Penske Automotive Group heads into its July 29 earnings report with a fresh wave of analyst upgrades at its back and options traders unusually bullish for a dealership stock.
The Street has moved decisively in one direction this week. Barclays raised its price target on PAG from $190 to $220 yesterday, keeping an Overweight rating — the most aggressive target revision among recent movers. BofA Securities lifted its target to $238 from $200 earlier in the week, maintaining Buy. UBS moved to $192 from $167, though it kept a Neutral rating. The direction of travel is clear: targets are moving up, and the bulls are getting louder heading into the print. The consensus mean sits at $194.60, essentially at the current price of $193.55, but the Barclays and BofA targets suggest the more convicted buyers see 15-20% upside from here. The bear camp centres on luxury nameplate softness — Porsche and Land Rover both saw meaningful unit declines in Q2 2025 — while bulls point to used-vehicle margins, where gross profit per unit has grown for three consecutive quarters.
Positioning in the options market reinforces the bullish lean. The put/call ratio has collapsed to just 0.16, near the 52-week low of 0.157 and well below its 20-day average of 0.30. Call open interest is heavily dominant right now — a stark contrast to earlier in June, when the PCR ran above 0.73 for two weeks. That June hedging wave has fully unwound. The shift is notable: options traders have gone from cautious to unusually call-heavy in roughly three weeks, timing the turn almost exactly with the stock's recovery from its May lows.
Short interest tells a less crowded story. At 3.8% of free float — about 2.5 million shares — bears have a modest but slowly growing position, up roughly 2.6% on the week and 3.4% over the past month. The borrow market remains deeply relaxed. Availability runs at 245%, meaning there are more than two shares available to lend for every share already shorted, comfortably above the 52-week floor of 176%. Cost to borrow is 0.55%, essentially flat all month. There is no squeeze dynamic here, and no friction preventing new shorts from adding if sentiment turns. The ORTEX short score of 70 — elevated but stable across the past two weeks — reflects the mild bearish lean without signalling any escalating pressure.
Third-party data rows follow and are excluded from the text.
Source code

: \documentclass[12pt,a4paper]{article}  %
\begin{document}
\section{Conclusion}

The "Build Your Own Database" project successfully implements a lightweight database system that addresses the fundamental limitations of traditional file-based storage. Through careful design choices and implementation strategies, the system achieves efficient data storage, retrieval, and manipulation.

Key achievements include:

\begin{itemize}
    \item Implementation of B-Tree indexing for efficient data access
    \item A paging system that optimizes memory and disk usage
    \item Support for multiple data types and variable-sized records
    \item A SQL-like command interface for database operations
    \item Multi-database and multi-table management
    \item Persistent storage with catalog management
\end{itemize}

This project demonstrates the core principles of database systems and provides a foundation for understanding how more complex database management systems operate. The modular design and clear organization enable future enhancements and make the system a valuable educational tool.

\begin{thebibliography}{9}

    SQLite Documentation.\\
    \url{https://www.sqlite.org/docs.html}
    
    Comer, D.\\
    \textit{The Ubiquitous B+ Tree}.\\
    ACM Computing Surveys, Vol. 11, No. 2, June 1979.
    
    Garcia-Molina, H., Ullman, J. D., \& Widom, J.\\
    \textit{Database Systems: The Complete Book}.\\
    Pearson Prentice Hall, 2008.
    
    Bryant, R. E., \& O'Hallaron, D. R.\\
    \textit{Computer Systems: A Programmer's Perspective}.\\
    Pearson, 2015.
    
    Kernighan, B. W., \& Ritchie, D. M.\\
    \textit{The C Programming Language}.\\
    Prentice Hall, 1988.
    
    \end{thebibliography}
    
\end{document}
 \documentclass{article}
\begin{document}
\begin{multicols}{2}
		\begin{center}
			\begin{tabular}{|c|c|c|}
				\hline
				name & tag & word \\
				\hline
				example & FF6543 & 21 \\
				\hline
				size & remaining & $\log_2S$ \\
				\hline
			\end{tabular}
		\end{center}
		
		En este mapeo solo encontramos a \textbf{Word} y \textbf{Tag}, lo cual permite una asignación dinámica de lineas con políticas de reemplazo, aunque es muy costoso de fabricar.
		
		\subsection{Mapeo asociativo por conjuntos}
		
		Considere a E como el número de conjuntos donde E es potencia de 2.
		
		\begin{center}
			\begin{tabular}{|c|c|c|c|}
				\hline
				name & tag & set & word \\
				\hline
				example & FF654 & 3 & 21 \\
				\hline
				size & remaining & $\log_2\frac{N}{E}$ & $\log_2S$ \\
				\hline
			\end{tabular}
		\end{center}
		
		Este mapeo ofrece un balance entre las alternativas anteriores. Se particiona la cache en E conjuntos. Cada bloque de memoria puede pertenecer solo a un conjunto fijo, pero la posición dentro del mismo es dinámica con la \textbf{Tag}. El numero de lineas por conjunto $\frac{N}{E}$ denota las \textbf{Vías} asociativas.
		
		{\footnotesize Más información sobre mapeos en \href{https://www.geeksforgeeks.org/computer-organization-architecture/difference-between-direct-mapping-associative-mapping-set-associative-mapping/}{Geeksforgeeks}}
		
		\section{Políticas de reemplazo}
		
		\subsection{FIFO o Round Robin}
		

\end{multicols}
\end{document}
Ownership adds an important footnote. The float is tight by design: Penske Corporation controls 52% of shares, and Mitsui holds another 20%. That leaves less than 30% in institutional hands, which partly explains why even modest short interest translates to 3.8% of float. Among the institutions that are active, BlackRock added 491,000 shares in the quarter to June 30, and Dimensional Fund Advisors added 154,000. The most recent insider activity, from early June, was a cluster of sells — CEO Roger Penske disposed of nearly $4.7 million worth of stock on June 1, alongside sales by the President, CFO, and General Counsel. Those trades came when the stock was trading around $170, roughly 12% below the current level, so the timing is arguably less alarming than the headline numbers suggest.
The earnings history provides useful framing without offering a clear pattern. The April 29 print produced a 6.2% one-day gain that held and extended over five days. The May 13 event delivered a near-flat day followed by a 5.9% five-day decline. Two datapoints is not a trend, but the market's reaction has been sensitive to guidance rather than backward-looking results. PAG's peer group largely outperformed this week — SAH led with a 5.9% weekly gain, while AN and LAD added roughly 2.4% each, keeping PAG's 4.6% weekly move in good company rather than standing apart. The July 29 print will therefore test whether the analyst target upgrades and call-heavy options positioning are pricing in a repeat of the April beat, or whether luxury segment headwinds show up in the numbers.